Keep What You Love and Change The Rest!
Under the rubric of design pitfalls, by far my biggest thorn is the “too much stuff” look. I firmly believe in good floor plans and elevations to design a room, but if you don’t have access to a pro designer, then today we are going to play “de-stuff boot camp.” Take everything out of your room. Everything. Yup. Okay, if you can’t move the sofa, I’ll let you leave that. Everything else goes.
If you kept the sofa (or the king bed or the dining table), you now get to put back one more piece. But only if you really like it. If you don’t like it, it goes. (Ok, and then you call me because you clearly need new stuff). In a larger room, you can probably fit about one large and two mid-sized pieces before the room begins to look crowded. In a smaller room, you need to reduce the scale of those pieces.
Your first goal is to make your pieces look “deliberate,” as in “I really like it and it’s useful, and it looks awesome in the space.” NOT as in, “I’ve had it for 10 years and I sit on it, so I kept it.” Your other equally important, goal is to prevent the room from looking crowded.
So now that you have the furniture under control, let’s accessorize. Deliberately. You get to bring back:
One attractive mirror or piece of art. Avoid the gallery wall unless you are really good at proportion, scale and balance. (If you have no idea what these things are, then, again, you should probably call me).

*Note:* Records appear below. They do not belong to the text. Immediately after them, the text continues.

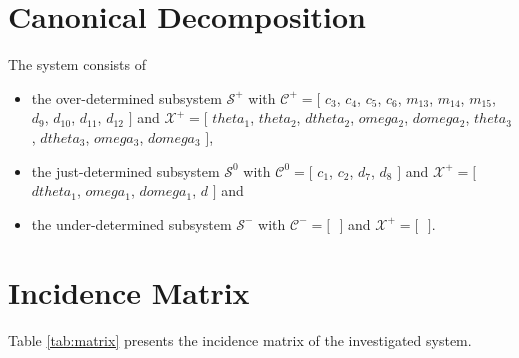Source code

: \documentclass[a4,11pt]{article}
\begin{document}
\section{Canonical Decomposition}The system consists of
\begin{itemize}	\item the over-determined subsystem $\mathcal{S}^+$ with $\mathcal{C}^+ = [$ $c_3$, $c_4$, $c_5$, $c_6$, $m_{13}$, $m_{14}$, $m_{15}$, $d_9$, $d_{10}$, $d_{11}$, $d_{12} $ $]$ and $\mathcal{X}^+ = [$ $theta_1$, $theta_2$, $dtheta_2$, $omega_2$, $domega_2$, $theta_3$, $dtheta_3$, $omega_3$, $domega_3 $ $]$,
	\item the just-determined subsystem $\mathcal{S}^0$ with $\mathcal{C}^0 = [$ $c_1$, $c_2$, $d_7$, $d_8 $ $]$ and $\mathcal{X}^+ = [$ $dtheta_1$, $omega_1$, $domega_1$, $d $ $]$ and
	\item the under-determined subsystem $\mathcal{S}^-$ with $\mathcal{C}^- = [$ $ $ $]$ and $\mathcal{X}^+ = [$ $ $ $]$.
\end{itemize}
\section{Incidence Matrix}
Table \ref{tab:matrix} presents the incidence matrix of the investigated system.\setlength\tabcolsep{2mm}
\end{document}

ONE, max two, plants. No jungly things that need more than a trim. And only in aesthetically pleasing pots.
Either one or three table top accessories. Accessories look best in odd numbers. They should be somehow related (color, antiques, reflective quality, texture) and remember deliberate and attractive.
Donate the rest, and if you can’t bear to part with it, keep a box of accessories in the basement and rotate them, rather than putting them all out at once. If you want your room to look attractive and feel relaxing, toss and donate, and only allow back a select few deliberately selected and pleasing items.